- _PROMPT_
In the data below, one line contains "- Other but" and a later one contains "Please use [this issue template when". Print both, with every line between them, exactly and alone.

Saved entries
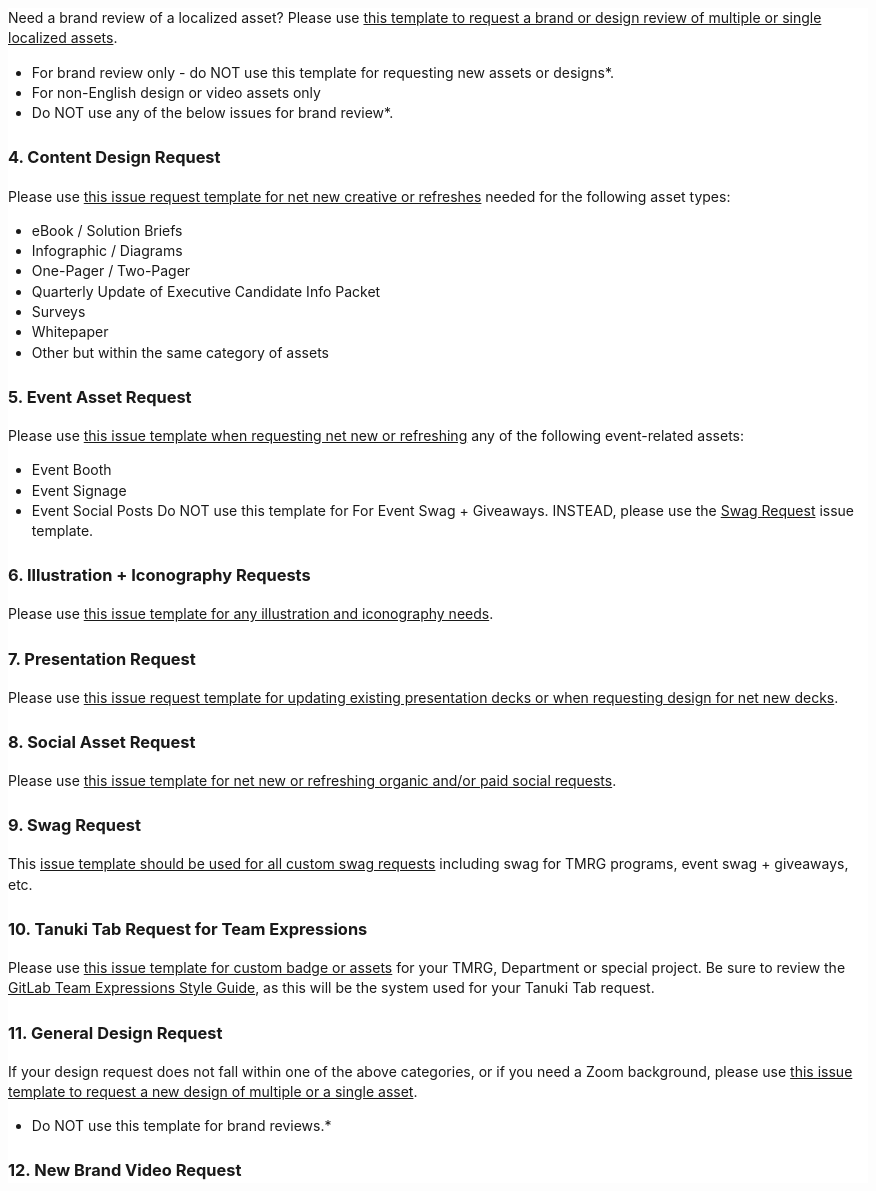 Need a brand review of a localized asset? Please use [this template to request a brand or design review of multiple or single localized assets](https://gitlab.com/gitlab-com/marketing/brand-product-marketing/brand-product-marketing/brand-design/-/issues/new?issuable_template=brand-review-request-localized-asset).
- For brand review only - do NOT use this template for requesting new assets or designs*.
- For non-English design or video assets only
- Do NOT use any of the below issues for brand review*.
### 4. Content Design Request
Please use [this issue request template for net new creative or refreshes](https://gitlab.com/gitlab-com/marketing/brand-product-marketing/brand-product-marketing/brand-design/-/issues/new?issuable_template=content-design-request) needed for the following asset types:
- eBook / Solution Briefs
- Infographic / Diagrams
- One-Pager / Two-Pager
- Quarterly Update of Executive Candidate Info Packet
- Surveys
- Whitepaper
- Other but within the same category of assets
### 5. Event Asset Request
Please use [this issue template when requesting net new or refreshing](https://gitlab.com/gitlab-com/marketing/brand-product-marketing/brand-product-marketing/brand-design/-/issues/new?issuable_template=event-asset-request) any of the following event-related assets:
- Event Booth
- Event Signage
- Event Social Posts
Do NOT use this template for For Event Swag + Giveaways. INSTEAD, please use the [Swag Request](https://gitlab.com/gitlab-com/marketing/brand-product-marketing/brand-product-marketing/brand-design/-/issues/new?issuable_template=social-media-request) issue template.
### 6. Illustration + Iconography Requests
Please use [this issue template for any illustration and iconography needs](https://gitlab.com/gitlab-com/marketing/brand-product-marketing/brand-product-marketing/brand-design/-/issues/new?issuable_template=illustration-and-iconography-request).
### 7. Presentation Request
Please use [this issue request template for updating existing presentation decks or when requesting design for net new decks](https://gitlab.com/gitlab-com/marketing/brand-product-marketing/brand-product-marketing/brand-design/-/issues/new?issuable_template=presentation-request).
### 8. Social Asset Request
Please use [this issue template for net new or refreshing organic and/or paid social requests](https://gitlab.com/gitlab-com/marketing/brand-product-marketing/brand-product-marketing/brand-design/-/issues/new?issuable_template=social-media-request).
### 9. Swag Request
This [issue template should be used for all custom swag requests](https://gitlab.com/gitlab-com/marketing/brand-product-marketing/brand-product-marketing/brand-design/-/issues/new?issuable_template=swag-request) including swag for TMRG programs, event swag + giveaways, etc.
### 10. Tanuki Tab Request for Team Expressions
Please use [this issue template for custom badge or assets](https://gitlab.com/gitlab-com/marketing/brand-product-marketing/brand-product-marketing/brand-design/-/issues/new?issuable_template=tanuki-tab-for-team-expressions-request) for your TMRG, Department or special project. Be sure to review the [GitLab Team Expressions Style Guide](https://design.gitlab.com/#team-expressions), as this will be the system used for your Tanuki Tab request.
### 11. General Design Request
If your design request does not fall within one of the above categories, or if you need a Zoom background, please use [this issue template to request a new design of multiple or a single asset](https://gitlab.com/gitlab-com/marketing/brand-product-marketing/brand-product-marketing/brand-design/-/issues/new?issuable_template=general-design-request).
- Do NOT use this template for brand reviews.*
### 12. New Brand Video Request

- _RESPONSE BELOW_
- Other but within the same category of assets
### 5. Event Asset Request
Please use [this issue template when requesting net new or refreshing](https://gitlab.com/gitlab-com/marketing/brand-product-marketing/brand-product-marketing/brand-design/-/issues/new?issuable_template=event-asset-request) any of the following event-related assets:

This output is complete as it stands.